The Center for Produce Safety indicates Nov. 28 that it is sponsoring stone fruit food safety research at the University of Tennessee (UT). The Center for Produce Safety (CPS) is based in Woodland, CA.

The project looks at enhancing stone fruit wax-fungicide coatings with food-grade antimicrobials. The goal is to further reduce food safety risks of stone fruit.

But, the release explains that stone fruit are considered relatively low risk for foodborne pathogens because they grow off-ground in trees and undergo a good portion of packing under dry conditions.

This prompted Qixin Zhong, Ph.D., at UT, in Knoxville, to consider whether enhancing the wax and fungicidal coatings typically applied to stone fruit with food-grade antimicrobials might reduce foodborne pathogen risk while extending shelf life.
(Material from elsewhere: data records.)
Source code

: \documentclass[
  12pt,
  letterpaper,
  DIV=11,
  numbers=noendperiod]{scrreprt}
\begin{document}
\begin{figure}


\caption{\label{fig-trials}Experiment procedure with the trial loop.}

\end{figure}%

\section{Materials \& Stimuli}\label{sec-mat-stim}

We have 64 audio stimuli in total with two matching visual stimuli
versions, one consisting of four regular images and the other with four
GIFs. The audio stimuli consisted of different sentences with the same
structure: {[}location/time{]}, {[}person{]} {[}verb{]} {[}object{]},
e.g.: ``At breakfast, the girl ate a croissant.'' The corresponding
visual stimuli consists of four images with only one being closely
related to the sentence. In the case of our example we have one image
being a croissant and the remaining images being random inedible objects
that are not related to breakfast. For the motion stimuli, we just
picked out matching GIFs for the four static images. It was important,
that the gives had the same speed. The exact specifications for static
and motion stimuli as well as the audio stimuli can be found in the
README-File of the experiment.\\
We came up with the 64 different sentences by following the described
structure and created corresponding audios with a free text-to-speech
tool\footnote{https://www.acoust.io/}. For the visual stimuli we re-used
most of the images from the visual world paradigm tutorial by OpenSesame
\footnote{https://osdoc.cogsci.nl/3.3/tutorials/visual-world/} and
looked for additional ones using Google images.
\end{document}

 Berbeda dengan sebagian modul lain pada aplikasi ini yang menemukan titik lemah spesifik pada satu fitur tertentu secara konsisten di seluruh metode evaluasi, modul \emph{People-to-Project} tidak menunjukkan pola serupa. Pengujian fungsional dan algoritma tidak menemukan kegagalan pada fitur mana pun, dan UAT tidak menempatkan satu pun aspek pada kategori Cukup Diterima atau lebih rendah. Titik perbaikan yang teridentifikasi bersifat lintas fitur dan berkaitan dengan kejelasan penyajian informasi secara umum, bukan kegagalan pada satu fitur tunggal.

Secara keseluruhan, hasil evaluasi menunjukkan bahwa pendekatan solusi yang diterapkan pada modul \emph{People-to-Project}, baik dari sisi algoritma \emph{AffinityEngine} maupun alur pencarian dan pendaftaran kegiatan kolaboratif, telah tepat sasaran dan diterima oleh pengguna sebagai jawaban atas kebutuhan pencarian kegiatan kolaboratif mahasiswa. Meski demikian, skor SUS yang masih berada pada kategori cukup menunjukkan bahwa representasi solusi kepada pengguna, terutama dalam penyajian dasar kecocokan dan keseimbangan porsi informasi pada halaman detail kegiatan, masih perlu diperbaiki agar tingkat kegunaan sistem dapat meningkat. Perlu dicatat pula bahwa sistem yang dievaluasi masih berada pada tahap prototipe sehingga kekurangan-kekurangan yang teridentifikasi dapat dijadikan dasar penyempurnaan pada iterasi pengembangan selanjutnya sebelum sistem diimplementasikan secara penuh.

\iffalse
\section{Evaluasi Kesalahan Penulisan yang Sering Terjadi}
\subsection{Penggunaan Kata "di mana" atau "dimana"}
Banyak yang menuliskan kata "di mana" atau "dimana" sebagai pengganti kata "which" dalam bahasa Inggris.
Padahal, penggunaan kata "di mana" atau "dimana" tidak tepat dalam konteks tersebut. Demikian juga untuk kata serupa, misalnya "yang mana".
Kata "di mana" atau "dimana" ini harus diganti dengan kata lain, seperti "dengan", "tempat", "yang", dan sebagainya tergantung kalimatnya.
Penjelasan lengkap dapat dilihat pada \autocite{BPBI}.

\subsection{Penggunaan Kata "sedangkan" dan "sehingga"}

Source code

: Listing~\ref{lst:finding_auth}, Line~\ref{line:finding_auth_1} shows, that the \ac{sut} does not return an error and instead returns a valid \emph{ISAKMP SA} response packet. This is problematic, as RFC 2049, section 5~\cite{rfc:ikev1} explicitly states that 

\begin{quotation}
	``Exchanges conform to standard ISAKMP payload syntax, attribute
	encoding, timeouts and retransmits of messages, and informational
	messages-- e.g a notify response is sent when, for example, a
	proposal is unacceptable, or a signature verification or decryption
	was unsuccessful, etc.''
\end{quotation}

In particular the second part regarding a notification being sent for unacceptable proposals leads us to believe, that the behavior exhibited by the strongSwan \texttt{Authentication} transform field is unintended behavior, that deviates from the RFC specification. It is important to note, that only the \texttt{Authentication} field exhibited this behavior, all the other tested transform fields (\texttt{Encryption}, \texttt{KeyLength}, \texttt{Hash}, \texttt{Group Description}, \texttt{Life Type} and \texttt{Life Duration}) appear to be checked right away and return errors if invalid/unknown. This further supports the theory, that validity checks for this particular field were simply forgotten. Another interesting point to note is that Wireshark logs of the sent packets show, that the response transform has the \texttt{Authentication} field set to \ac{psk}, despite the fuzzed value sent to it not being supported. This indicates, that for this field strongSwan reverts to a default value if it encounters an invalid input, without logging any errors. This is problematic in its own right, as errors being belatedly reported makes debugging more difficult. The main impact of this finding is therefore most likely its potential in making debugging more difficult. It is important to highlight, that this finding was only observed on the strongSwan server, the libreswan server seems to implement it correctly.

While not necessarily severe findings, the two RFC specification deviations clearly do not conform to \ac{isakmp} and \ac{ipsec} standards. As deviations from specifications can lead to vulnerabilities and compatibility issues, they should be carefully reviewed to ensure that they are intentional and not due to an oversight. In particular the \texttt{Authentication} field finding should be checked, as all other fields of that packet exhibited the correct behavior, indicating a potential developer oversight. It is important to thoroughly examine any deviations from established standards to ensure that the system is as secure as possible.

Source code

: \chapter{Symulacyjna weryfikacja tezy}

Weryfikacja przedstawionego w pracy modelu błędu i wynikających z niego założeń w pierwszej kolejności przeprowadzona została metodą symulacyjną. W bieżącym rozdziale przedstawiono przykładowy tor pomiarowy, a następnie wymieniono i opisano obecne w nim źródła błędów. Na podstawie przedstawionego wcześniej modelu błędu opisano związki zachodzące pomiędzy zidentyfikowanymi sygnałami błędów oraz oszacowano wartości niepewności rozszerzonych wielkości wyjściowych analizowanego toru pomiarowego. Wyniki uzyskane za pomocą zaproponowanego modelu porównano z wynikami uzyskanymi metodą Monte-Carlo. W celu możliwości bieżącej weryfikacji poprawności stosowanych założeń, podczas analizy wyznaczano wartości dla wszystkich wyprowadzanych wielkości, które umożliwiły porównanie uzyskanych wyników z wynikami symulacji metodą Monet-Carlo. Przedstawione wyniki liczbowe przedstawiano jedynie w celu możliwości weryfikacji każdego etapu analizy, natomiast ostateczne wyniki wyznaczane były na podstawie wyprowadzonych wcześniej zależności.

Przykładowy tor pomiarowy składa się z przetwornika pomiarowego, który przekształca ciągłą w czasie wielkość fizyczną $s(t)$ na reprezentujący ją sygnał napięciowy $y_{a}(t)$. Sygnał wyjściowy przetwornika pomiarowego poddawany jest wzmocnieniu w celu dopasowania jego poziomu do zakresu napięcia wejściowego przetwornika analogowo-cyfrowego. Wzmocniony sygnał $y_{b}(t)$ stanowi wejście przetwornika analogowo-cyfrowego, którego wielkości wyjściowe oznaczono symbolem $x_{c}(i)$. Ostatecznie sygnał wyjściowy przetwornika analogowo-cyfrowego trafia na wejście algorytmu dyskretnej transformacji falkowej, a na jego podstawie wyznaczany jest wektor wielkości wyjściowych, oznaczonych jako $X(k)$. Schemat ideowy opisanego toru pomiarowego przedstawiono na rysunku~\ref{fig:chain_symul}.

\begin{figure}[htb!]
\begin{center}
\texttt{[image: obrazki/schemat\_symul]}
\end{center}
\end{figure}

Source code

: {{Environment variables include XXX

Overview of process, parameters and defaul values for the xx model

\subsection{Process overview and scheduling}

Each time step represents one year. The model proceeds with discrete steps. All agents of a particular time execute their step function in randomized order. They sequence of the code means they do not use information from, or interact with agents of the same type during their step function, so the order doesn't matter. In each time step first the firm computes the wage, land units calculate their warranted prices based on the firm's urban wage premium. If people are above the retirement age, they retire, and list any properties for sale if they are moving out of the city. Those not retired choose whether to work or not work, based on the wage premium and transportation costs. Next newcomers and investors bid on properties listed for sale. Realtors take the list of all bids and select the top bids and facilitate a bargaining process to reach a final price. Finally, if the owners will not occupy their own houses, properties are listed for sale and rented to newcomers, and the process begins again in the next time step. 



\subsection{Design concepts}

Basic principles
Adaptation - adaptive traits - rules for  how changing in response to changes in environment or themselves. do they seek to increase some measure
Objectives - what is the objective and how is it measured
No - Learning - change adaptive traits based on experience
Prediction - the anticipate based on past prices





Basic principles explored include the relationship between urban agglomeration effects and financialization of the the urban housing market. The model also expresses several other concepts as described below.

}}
Joining Zhong as co-principal investigator is Thomas Denes, Ph.D., also with UT. “Dr. Denes is a microbiologist, so his expertise is instrumental to this project,” said Zhong, who focuses on food ingredient science and technology.

New this year with CPS-funded projects are Industry Advisory Councils, one of which is paired with each research group. As the name implies, the councils meet periodically with researchers to discuss their progress and provide guidance from an industry perspective. “It’s an excellent mechanism and provides much support to the project,” Zhong said.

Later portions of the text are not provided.